What you need to do: Below are some records. Reproduce them exactly from their first line through the line with "const steps = ['Select", inclusive.

Input material Start Marker

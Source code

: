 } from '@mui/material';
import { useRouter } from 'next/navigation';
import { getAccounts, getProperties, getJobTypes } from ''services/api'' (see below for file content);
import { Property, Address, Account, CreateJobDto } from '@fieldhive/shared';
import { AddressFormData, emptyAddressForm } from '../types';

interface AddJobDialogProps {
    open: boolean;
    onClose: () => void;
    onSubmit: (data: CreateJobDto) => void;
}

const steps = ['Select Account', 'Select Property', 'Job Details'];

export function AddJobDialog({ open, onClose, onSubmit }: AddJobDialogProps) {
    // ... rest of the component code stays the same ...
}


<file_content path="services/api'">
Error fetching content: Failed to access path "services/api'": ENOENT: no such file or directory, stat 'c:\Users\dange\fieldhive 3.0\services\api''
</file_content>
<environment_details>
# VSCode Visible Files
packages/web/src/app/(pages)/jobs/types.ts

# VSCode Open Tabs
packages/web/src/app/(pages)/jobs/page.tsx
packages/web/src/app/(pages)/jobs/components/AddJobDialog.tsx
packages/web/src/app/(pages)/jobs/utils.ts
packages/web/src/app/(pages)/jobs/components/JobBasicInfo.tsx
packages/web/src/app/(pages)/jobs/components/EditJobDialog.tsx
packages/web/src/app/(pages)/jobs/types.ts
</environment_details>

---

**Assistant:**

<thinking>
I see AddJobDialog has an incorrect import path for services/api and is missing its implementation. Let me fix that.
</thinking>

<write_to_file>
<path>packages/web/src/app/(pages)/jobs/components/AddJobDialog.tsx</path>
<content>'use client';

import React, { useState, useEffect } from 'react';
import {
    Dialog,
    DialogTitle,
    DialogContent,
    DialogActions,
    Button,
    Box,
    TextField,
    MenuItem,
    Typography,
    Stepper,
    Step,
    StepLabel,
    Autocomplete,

Input material End Marker

Problem solution:
Source code

: } from '@mui/material';
import { useRouter } from 'next/navigation';
import { getAccounts, getProperties, getJobTypes } from ''services/api'' (see below for file content);
import { Property, Address, Account, CreateJobDto } from '@fieldhive/shared';
import { AddressFormData, emptyAddressForm } from '../types';

interface AddJobDialogProps {
    open: boolean;
    onClose: () => void;
    onSubmit: (data: CreateJobDto) => void;
}

const steps = ['Select Account', 'Select Property', 'Job Details'];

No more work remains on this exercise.